# [Problem details]
Count the lines below that contain the word "compile", and reply with that number alone.
<<<<
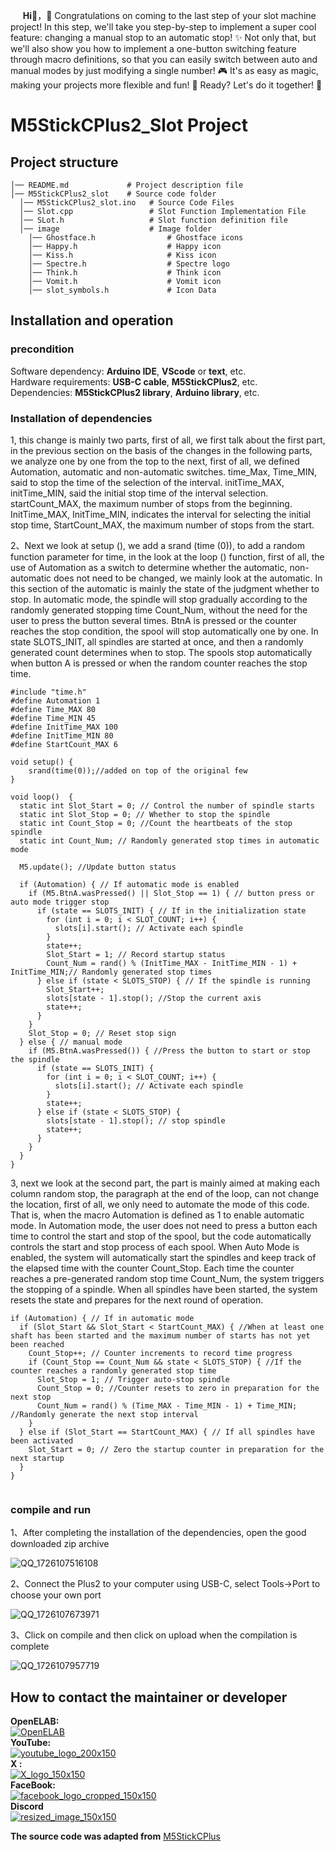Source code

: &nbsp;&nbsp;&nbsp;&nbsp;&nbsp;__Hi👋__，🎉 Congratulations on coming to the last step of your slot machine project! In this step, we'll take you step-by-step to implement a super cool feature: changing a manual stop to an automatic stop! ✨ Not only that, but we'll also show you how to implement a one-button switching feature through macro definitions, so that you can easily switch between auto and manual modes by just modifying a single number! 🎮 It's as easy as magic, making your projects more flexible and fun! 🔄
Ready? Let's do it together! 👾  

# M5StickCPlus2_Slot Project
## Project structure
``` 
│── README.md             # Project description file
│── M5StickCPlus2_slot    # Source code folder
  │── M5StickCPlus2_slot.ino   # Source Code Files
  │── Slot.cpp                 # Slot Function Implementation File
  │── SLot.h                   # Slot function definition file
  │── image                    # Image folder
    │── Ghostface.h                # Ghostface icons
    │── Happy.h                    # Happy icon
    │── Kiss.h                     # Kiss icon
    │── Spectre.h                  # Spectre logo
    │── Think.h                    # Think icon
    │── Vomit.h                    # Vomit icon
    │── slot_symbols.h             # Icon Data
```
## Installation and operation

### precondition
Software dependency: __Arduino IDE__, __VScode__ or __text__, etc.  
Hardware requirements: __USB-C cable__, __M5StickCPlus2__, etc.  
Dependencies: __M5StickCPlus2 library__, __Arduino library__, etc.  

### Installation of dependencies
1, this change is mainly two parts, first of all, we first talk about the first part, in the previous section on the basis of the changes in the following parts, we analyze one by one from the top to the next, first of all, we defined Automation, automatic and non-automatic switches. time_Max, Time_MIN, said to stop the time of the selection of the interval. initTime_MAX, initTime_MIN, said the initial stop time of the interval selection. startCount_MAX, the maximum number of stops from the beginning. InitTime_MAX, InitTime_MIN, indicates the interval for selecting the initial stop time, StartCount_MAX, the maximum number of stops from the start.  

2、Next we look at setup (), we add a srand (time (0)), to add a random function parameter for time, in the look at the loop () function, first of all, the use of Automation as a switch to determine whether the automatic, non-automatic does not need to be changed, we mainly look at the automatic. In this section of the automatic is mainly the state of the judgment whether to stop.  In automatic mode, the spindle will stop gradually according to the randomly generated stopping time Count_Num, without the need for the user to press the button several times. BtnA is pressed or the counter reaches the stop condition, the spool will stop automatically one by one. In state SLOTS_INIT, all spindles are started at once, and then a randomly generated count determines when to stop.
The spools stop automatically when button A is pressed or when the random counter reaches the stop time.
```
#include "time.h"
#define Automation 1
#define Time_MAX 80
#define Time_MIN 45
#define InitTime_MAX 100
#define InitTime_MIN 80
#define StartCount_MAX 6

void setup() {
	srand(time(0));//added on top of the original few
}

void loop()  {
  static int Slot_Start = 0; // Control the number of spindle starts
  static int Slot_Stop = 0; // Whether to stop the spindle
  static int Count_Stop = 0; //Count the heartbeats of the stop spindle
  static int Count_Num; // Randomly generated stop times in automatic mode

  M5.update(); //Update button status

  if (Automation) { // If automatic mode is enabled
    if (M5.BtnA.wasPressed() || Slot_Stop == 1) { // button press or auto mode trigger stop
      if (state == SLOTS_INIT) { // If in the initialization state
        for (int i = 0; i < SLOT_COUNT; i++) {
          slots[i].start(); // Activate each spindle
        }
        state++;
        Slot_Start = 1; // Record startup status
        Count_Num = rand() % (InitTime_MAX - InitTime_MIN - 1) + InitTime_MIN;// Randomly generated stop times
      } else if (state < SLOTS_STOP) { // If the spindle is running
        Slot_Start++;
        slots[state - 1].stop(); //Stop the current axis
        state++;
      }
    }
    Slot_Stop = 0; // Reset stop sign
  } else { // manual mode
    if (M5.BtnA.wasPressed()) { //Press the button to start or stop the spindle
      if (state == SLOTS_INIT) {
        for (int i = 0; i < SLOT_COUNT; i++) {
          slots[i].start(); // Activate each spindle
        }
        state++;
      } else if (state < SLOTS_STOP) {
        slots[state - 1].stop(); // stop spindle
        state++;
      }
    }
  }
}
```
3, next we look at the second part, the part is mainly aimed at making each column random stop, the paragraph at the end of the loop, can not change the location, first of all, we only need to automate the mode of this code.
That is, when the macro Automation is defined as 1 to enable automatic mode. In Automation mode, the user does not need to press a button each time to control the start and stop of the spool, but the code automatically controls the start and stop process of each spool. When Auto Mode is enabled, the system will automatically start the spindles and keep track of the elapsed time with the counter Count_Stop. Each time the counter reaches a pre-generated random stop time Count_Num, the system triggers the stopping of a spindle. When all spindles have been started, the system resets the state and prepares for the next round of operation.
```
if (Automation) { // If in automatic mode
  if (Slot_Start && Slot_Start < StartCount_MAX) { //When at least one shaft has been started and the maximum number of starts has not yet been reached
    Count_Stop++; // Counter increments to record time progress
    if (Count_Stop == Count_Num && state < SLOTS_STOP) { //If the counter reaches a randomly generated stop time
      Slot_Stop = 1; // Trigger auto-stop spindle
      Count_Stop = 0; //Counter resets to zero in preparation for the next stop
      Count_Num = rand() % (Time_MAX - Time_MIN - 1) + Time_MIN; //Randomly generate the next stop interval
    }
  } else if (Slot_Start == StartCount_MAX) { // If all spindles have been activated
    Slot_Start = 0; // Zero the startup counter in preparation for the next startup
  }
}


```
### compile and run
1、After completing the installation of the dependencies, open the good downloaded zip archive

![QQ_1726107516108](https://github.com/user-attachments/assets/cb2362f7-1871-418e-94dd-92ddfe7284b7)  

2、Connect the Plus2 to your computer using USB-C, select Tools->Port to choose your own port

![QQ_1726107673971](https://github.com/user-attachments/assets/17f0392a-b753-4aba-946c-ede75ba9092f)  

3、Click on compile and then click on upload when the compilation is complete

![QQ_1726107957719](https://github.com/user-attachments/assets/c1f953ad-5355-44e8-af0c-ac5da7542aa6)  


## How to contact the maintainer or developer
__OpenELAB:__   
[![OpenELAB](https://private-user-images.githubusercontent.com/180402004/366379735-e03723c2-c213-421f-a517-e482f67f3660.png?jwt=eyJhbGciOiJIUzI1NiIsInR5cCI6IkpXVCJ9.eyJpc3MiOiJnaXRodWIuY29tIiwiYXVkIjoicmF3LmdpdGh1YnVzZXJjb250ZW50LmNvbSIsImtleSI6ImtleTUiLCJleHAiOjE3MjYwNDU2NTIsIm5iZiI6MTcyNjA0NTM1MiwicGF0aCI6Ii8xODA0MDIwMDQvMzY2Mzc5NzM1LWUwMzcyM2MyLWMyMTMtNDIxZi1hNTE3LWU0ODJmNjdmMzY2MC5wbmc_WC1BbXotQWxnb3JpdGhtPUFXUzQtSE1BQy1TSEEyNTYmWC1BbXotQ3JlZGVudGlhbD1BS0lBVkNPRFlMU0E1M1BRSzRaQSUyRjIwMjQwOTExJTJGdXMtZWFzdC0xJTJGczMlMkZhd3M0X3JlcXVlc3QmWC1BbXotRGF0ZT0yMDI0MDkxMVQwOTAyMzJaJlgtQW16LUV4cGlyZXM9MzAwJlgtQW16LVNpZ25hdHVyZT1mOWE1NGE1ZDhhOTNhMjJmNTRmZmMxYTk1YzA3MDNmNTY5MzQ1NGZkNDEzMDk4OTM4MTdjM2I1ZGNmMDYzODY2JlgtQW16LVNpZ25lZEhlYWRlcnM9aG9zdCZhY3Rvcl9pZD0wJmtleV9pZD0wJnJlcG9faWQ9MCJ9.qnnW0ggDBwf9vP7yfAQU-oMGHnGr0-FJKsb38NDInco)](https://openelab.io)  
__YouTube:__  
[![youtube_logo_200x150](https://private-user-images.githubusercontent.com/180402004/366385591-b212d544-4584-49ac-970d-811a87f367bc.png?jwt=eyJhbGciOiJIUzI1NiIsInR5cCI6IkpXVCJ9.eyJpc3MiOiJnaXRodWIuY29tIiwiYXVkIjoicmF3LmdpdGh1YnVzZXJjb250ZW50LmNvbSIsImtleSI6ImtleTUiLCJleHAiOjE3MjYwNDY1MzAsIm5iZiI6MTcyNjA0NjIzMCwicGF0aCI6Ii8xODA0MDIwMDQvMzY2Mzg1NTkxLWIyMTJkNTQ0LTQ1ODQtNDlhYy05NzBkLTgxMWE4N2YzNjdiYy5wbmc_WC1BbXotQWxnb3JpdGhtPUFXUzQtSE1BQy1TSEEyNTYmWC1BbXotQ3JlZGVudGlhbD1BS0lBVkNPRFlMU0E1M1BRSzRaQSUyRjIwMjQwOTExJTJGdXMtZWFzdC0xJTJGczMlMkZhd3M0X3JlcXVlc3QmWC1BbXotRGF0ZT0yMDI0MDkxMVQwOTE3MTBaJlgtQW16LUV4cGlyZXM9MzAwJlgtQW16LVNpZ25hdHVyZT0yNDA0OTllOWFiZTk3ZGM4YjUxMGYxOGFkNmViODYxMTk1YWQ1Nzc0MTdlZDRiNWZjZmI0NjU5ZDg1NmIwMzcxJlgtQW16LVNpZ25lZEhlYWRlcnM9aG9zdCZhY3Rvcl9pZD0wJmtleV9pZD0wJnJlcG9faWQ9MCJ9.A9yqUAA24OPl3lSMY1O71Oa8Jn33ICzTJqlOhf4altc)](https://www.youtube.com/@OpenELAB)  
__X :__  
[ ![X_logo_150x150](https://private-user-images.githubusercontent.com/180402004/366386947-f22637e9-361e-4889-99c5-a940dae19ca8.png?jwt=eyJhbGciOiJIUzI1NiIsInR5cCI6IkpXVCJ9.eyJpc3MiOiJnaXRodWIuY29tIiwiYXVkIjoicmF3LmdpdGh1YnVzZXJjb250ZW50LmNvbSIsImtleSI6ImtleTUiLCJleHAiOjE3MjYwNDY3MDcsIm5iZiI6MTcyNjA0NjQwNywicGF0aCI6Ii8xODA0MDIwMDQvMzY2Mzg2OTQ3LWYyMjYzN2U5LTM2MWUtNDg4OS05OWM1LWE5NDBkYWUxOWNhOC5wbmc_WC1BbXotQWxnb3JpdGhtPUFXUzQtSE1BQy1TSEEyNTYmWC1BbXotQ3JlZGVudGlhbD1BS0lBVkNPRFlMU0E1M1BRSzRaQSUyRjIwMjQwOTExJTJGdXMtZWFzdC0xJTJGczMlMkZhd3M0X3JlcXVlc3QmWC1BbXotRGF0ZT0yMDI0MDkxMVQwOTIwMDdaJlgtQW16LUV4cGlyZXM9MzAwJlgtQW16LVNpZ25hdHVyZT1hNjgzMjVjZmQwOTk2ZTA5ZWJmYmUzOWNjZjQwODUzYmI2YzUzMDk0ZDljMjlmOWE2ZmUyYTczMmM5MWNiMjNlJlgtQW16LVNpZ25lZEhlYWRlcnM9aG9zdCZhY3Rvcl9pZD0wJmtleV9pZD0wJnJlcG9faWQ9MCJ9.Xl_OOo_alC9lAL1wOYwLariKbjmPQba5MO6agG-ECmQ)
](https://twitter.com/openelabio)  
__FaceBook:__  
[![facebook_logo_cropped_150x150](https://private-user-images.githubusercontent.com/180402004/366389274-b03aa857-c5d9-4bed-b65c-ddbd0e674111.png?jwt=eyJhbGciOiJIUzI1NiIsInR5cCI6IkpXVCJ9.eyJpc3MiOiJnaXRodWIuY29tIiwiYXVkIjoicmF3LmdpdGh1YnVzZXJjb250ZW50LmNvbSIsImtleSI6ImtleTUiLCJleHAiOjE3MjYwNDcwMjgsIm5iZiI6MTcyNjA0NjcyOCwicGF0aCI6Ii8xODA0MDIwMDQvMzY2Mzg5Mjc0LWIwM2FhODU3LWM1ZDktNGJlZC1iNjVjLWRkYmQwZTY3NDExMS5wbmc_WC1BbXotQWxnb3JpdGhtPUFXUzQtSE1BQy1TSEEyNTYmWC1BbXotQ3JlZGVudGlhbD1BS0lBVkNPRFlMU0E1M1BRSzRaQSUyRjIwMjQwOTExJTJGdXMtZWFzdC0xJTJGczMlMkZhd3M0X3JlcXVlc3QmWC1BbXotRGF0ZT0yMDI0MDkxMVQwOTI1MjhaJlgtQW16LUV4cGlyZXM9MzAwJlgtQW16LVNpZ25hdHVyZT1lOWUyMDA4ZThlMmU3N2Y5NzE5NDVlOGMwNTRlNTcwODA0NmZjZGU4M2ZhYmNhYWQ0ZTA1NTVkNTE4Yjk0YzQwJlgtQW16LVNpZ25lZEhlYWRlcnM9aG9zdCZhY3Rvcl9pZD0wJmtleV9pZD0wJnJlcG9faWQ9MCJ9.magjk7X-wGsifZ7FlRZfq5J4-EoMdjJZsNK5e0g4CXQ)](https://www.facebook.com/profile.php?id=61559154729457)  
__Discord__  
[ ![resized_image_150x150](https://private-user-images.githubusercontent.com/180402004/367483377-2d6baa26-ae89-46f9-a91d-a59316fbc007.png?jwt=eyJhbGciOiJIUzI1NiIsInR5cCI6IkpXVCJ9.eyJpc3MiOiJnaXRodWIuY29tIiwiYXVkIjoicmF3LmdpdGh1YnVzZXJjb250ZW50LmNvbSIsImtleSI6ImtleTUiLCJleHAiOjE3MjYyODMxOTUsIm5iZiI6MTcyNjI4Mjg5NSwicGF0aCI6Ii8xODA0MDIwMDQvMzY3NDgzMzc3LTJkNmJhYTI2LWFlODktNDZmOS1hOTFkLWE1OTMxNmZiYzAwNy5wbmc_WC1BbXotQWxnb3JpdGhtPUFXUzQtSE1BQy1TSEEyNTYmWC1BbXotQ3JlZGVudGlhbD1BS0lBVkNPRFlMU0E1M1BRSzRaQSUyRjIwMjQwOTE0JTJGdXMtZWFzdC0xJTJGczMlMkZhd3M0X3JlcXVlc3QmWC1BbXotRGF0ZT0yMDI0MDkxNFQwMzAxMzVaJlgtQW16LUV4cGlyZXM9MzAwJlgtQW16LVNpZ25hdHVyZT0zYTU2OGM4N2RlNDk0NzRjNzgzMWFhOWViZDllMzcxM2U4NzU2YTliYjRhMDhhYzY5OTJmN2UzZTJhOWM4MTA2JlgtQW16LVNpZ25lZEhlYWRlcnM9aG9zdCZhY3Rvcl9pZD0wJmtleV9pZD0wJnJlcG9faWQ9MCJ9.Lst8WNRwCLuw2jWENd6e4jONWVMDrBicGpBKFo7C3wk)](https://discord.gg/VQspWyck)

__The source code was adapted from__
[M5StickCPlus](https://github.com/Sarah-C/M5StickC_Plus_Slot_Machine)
>>>>
# [Answer]
2